# [WHAT YOU NEED TO DO]
In full and word for word, copy the listing; no pictures belong in the copy.

# [SOURCE DATA]
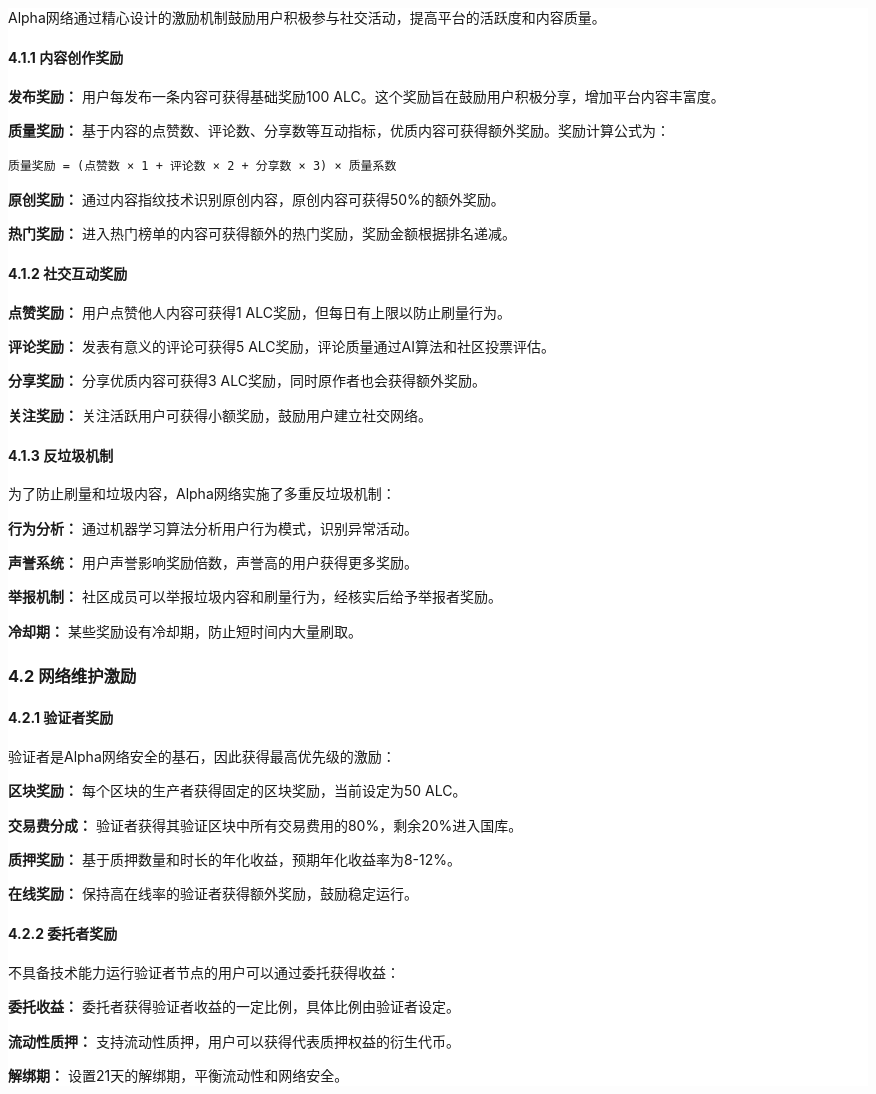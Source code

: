Alpha网络通过精心设计的激励机制鼓励用户积极参与社交活动，提高平台的活跃度和内容质量。

#### 4.1.1 内容创作奖励

**发布奖励：** 用户每发布一条内容可获得基础奖励100 ALC。这个奖励旨在鼓励用户积极分享，增加平台内容丰富度。

**质量奖励：** 基于内容的点赞数、评论数、分享数等互动指标，优质内容可获得额外奖励。奖励计算公式为：

```
质量奖励 = (点赞数 × 1 + 评论数 × 2 + 分享数 × 3) × 质量系数
```

**原创奖励：** 通过内容指纹技术识别原创内容，原创内容可获得50%的额外奖励。

**热门奖励：** 进入热门榜单的内容可获得额外的热门奖励，奖励金额根据排名递减。

#### 4.1.2 社交互动奖励

**点赞奖励：** 用户点赞他人内容可获得1 ALC奖励，但每日有上限以防止刷量行为。

**评论奖励：** 发表有意义的评论可获得5 ALC奖励，评论质量通过AI算法和社区投票评估。

**分享奖励：** 分享优质内容可获得3 ALC奖励，同时原作者也会获得额外奖励。

**关注奖励：** 关注活跃用户可获得小额奖励，鼓励用户建立社交网络。

#### 4.1.3 反垃圾机制

为了防止刷量和垃圾内容，Alpha网络实施了多重反垃圾机制：

**行为分析：** 通过机器学习算法分析用户行为模式，识别异常活动。

**声誉系统：** 用户声誉影响奖励倍数，声誉高的用户获得更多奖励。

**举报机制：** 社区成员可以举报垃圾内容和刷量行为，经核实后给予举报者奖励。

**冷却期：** 某些奖励设有冷却期，防止短时间内大量刷取。

### 4.2 网络维护激励

#### 4.2.1 验证者奖励

验证者是Alpha网络安全的基石，因此获得最高优先级的激励：

**区块奖励：** 每个区块的生产者获得固定的区块奖励，当前设定为50 ALC。

**交易费分成：** 验证者获得其验证区块中所有交易费用的80%，剩余20%进入国库。

**质押奖励：** 基于质押数量和时长的年化收益，预期年化收益率为8-12%。

**在线奖励：** 保持高在线率的验证者获得额外奖励，鼓励稳定运行。

#### 4.2.2 委托者奖励

不具备技术能力运行验证者节点的用户可以通过委托获得收益：

**委托收益：** 委托者获得验证者收益的一定比例，具体比例由验证者设定。

**流动性质押：** 支持流动性质押，用户可以获得代表质押权益的衍生代币。

**解绑期：** 设置21天的解绑期，平衡流动性和网络安全。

# [RESULT OF THE TASK]
Source code

:Alpha网络通过精心设计的激励机制鼓励用户积极参与社交活动，提高平台的活跃度和内容质量。

#### 4.1.1 内容创作奖励

**发布奖励：** 用户每发布一条内容可获得基础奖励100 ALC。这个奖励旨在鼓励用户积极分享，增加平台内容丰富度。

**质量奖励：** 基于内容的点赞数、评论数、分享数等互动指标，优质内容可获得额外奖励。奖励计算公式为：

```
质量奖励 = (点赞数 × 1 + 评论数 × 2 + 分享数 × 3) × 质量系数
```

**原创奖励：** 通过内容指纹技术识别原创内容，原创内容可获得50%的额外奖励。

**热门奖励：** 进入热门榜单的内容可获得额外的热门奖励，奖励金额根据排名递减。

#### 4.1.2 社交互动奖励

**点赞奖励：** 用户点赞他人内容可获得1 ALC奖励，但每日有上限以防止刷量行为。

**评论奖励：** 发表有意义的评论可获得5 ALC奖励，评论质量通过AI算法和社区投票评估。

**分享奖励：** 分享优质内容可获得3 ALC奖励，同时原作者也会获得额外奖励。

**关注奖励：** 关注活跃用户可获得小额奖励，鼓励用户建立社交网络。

#### 4.1.3 反垃圾机制

为了防止刷量和垃圾内容，Alpha网络实施了多重反垃圾机制：

**行为分析：** 通过机器学习算法分析用户行为模式，识别异常活动。

**声誉系统：** 用户声誉影响奖励倍数，声誉高的用户获得更多奖励。

**举报机制：** 社区成员可以举报垃圾内容和刷量行为，经核实后给予举报者奖励。

**冷却期：** 某些奖励设有冷却期，防止短时间内大量刷取。

### 4.2 网络维护激励

#### 4.2.1 验证者奖励

验证者是Alpha网络安全的基石，因此获得最高优先级的激励：

**区块奖励：** 每个区块的生产者获得固定的区块奖励，当前设定为50 ALC。

**交易费分成：** 验证者获得其验证区块中所有交易费用的80%，剩余20%进入国库。

**质押奖励：** 基于质押数量和时长的年化收益，预期年化收益率为8-12%。

**在线奖励：** 保持高在线率的验证者获得额外奖励，鼓励稳定运行。

#### 4.2.2 委托者奖励

不具备技术能力运行验证者节点的用户可以通过委托获得收益：

**委托收益：** 委托者获得验证者收益的一定比例，具体比例由验证者设定。

**流动性质押：** 支持流动性质押，用户可以获得代表质押权益的衍生代币。

**解绑期：** 设置21天的解绑期，平衡流动性和网络安全。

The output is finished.